Leading analyst Craig Moffett suggests that plans to move the iPhone assembly to India are unrealistic.
Moffett has been ranked multiple times as a top analyst by institutional investors, and sent a note to clients on Friday after the Financial Times reported that Apple is aiming to move from China to India by the end of next year.
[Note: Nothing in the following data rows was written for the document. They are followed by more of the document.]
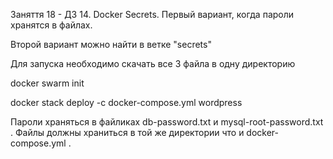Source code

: Заняття 18 - ДЗ 14. Docker Secrets.
Первый вариант, когда пароли хранятся в файлах.

Второй вариант можно найти в ветке "secrets"

Для запуска необходимо скачать все 3 файла в одну директорию

docker swarm init

docker stack deploy -c docker-compose.yml wordpress

Пароли храняться в файликах db-password.txt и mysql-root-password.txt . Файлы должны храниться в той же директории что и docker-compose.yml .
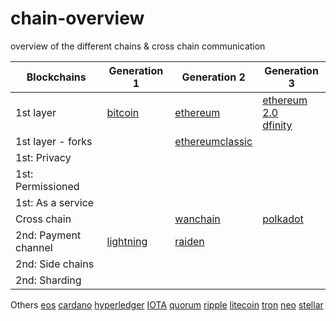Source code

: # chain-overview
overview of the different chains &amp; cross chain communication


| Blockchains          | Generation 1      | Generation 2      | Generation 3   | 
| -------------        |  ---------        | ---------         | ---------      |
| 1st layer            | [bitcoin]         | [ethereum]        | [ethereum 2.0]<br>[dfinity] |
| 1st layer - forks    |                   | [ethereumclassic] |
| 1st: Privacy         |
| 1st: Permissioned    |
| 1st: As a service    |
| Cross chain          |                   | [wanchain]   | [polkadot]   |
| 2nd: Payment channel | [lightning]       | [raiden]
| 2nd: Side chains     |
| 2nd: Sharding        |

Others
[eos]
[cardano]
[hyperledger]
[IOTA]
[quorum]
[ripple]
[litecoin]
[tron]
[neo]
[stellar]



[bitcoin]:     https://bitcoin.org
[ethereum]:    https://ethereum.org
[polkadot]:    https://polkadot.network
[wanchain]:    https://wanchain.org/
[ethereumclassic]: https://ethereumclassic.org/
[ethereum 2.0]: https://docs.ethhub.io/ethereum-roadmap/ethereum-2.0/eth-2.0-phases/
[lightning]:    https://lightning.network/
[raiden]:       https://raiden.network/
[dfinity]:      https://dfinity.org/



[eos]:          https://eos.io
[cardano]:      https://www.cardano.org/en/home/
[hyperledger]:  https://www.hyperledger.org
[IOTA]:         https://www.iota.org
[quorum]:       https://www.goquorum.com
[ripple]:       https://ripple.com
[litecoin]:     https://litecoin.org/nl/
[tron]:         https://tron.network
[neo]:          https://www.neonetworkexchange.com/landing_page/landing?destination=home
[stellar]:      https://www.stellar.org
	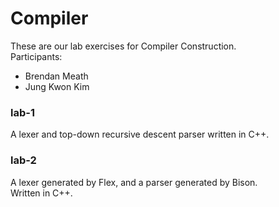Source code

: # Compiler
These are our lab exercises for Compiler Construction.  
Participants:  
* Brendan Meath
* Jung Kwon Kim

### lab-1
A lexer and top-down recursive descent parser written in C++.  

### lab-2
A lexer generated by Flex, and a parser generated by Bison.  
Written in C++.  
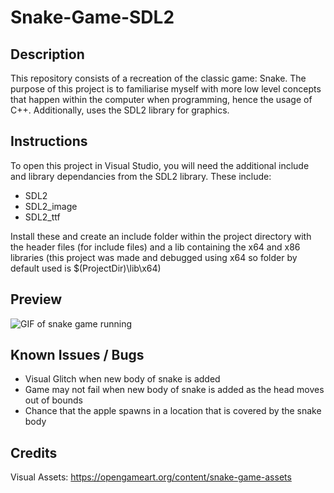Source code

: # Snake-Game-SDL2

## Description

This repository consists of a recreation of the classic game: Snake. The purpose of this project is to familiarise myself with more low level concepts that happen within the computer when programming, hence the usage of C++. Additionally, uses the SDL2 library for graphics.

## Instructions

To open this project in Visual Studio, you will need the additional include and library dependancies from the SDL2 library. These include:

- SDL2
- SDL2_image
- SDL2_ttf

Install these and create an include folder within the project directory with the header files (for include files) and a lib containing the x64 and x86 libraries (this project was made and debugged using x64 so folder by default used is $(ProjectDir)\lib\x64)

## Preview

![GIF of snake game running](snake-game-preview.gif)

## Known Issues / Bugs

- Visual Glitch when new body of snake is added
- Game may not fail when new body of snake is added as the head moves out of bounds
- Chance that the apple spawns in a location that is covered by the snake body

## Credits

Visual Assets: https://opengameart.org/content/snake-game-assets
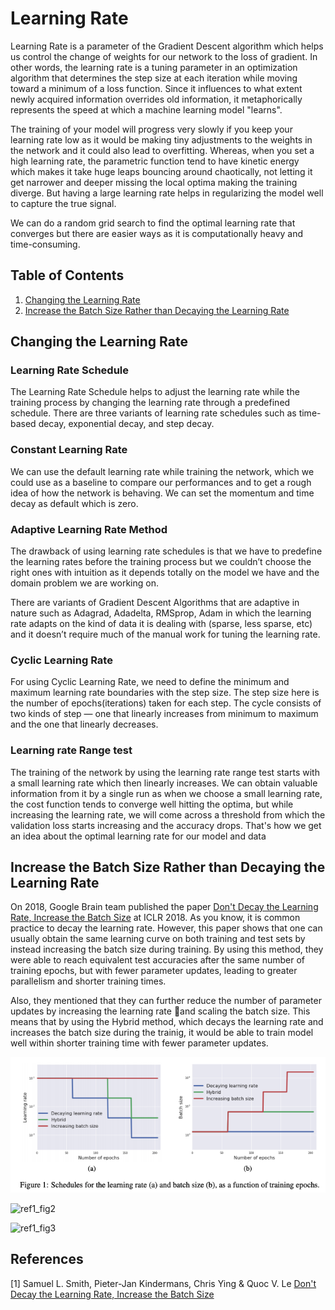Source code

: # Learning Rate

Learning Rate is a parameter of the Gradient Descent algorithm which helps us control the change of weights for our network to the loss of gradient. In other words, the learning rate is a tuning parameter in an optimization algorithm that determines the step size at each iteration while moving toward a minimum of a loss function. Since it influences to what extent newly acquired information overrides old information, it metaphorically represents the speed at which a machine learning model "learns".

The training of your model will progress very slowly if you keep your learning rate low as it would be making tiny adjustments to the weights in the network and it could also lead to overfitting. Whereas, when you set a high learning rate, the parametric function tend to have kinetic energy which makes it take huge leaps bouncing around chaotically, not letting it get narrower and deeper missing the local optima making the training diverge. But having a large learning rate helps in regularizing the model well to capture the true signal.

We can do a random grid search to find the optimal learning rate that converges but there are easier ways as it is computationally heavy and time-consuming.

## Table of Contents

1. [Changing the Learning Rate](#changing-the-learning-rate)
2. [Increase the Batch Size Rather than Decaying the Learning Rate](#increase-the-batch-size-rather-than-decaying-the-learning-rate)

## Changing the Learning Rate

### Learning Rate Schedule

The Learning Rate Schedule helps to adjust the learning rate while the training process by changing the learning rate through a predefined schedule. There are three variants of learning rate schedules such as time-based decay, exponential decay, and step decay.

### Constant Learning Rate

We can use the default learning rate while training the network, which we could use as a baseline to compare our performances and to get a rough idea of how the network is behaving. We can set the momentum and time decay as default which is zero.

### Adaptive Learning Rate Method

The drawback of using learning rate schedules is that we have to predefine the learning rates before the training process but we couldn’t choose the right ones with intuition as it depends totally on the model we have and the domain problem we are working on.

There are variants of Gradient Descent Algorithms that are adaptive in nature such as Adagrad, Adadelta, RMSprop, Adam in which the learning rate adapts on the kind of data it is dealing with (sparse, less sparse, etc) and it doesn’t require much of the manual work for tuning the learning rate.

### Cyclic Learning Rate

For using Cyclic Learning Rate, we need to define the minimum and maximum learning rate boundaries with the step size. The step size here is the number of epochs(iterations) taken for each step. The cycle consists of two kinds of step — one that linearly increases from minimum to maximum and the one that linearly decreases.

### Learning rate Range test

The training of the network by using the learning rate range test starts with a small learning rate which then linearly increases. We can obtain valuable information from it by a single run as when we choose a small learning rate, the cost function tends to converge well hitting the optima, but while increasing the learning rate, we will come across a threshold from which the validation loss starts increasing and the accuracy drops. That's how we get an idea about the optimal learning rate for our model and data

## Increase the Batch Size Rather than Decaying the Learning Rate

On 2018, Google Brain team published the paper [Don't Decay the Learning Rate, Increase the Batch Size](https://arxiv.org/abs/1711.00489) at ICLR 2018. As you know, it is common practice to decay the learning rate. However, this paper shows that one can usually obtain the same learning curve on both training and test sets by instead increasing the batch size during training. By using this method, they were able to reach equivalent test accuracies after the same number of training epochs, but with fewer parameter updates, leading to greater parallelism and shorter training times.

Also, they mentioned that they can further reduce the number of parameter updates by increasing the learning rate and scaling the batch size. This means that by using the Hybrid method, which decays the learning rate and increases the batch size during the trainig, it would be able to train model well within shorter training time with fewer parameter updates.

![ref1_fig1](./img/ref1_fig1.png)

![ref1_fig2](./img/ref1_fig2.png)

![ref1_fig3](./img/ref1_fig3.png)

## References

[1] Samuel L. Smith, Pieter-Jan Kindermans, Chris Ying & Quoc V. Le [Don't Decay the Learning Rate, Increase the Batch Size](https://arxiv.org/abs/1711.00489)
He questioned how to lower tariff-related costs as iPhone components are still being made in China.
“There’s an incredible menu of issues created by tariffs, and travelling to India doesn’t solve all the issues. Now it helps to some extent,” Moffettnathanson’s partner and senior managing director told CNBC’s “Fast Money” on Friday. “I’m sure I’m wondering how it works.”
Moffett argues that diversifying into India is not that easy. They told clients that Apple’s supply chain is fixed in China and that it is likely to face resistance.
“The bottom row is a global trade war, which affects costs and sales, and the move to gatherings to India may help the former (and we stress), the latter may ultimately become a major issue,” he wrote to his client.
Moffett reduced its Apple Price target from $184 per share to $141 on Monday. That means a 33% drop from the end of Friday. According to Factset, the price target is also street-reduced.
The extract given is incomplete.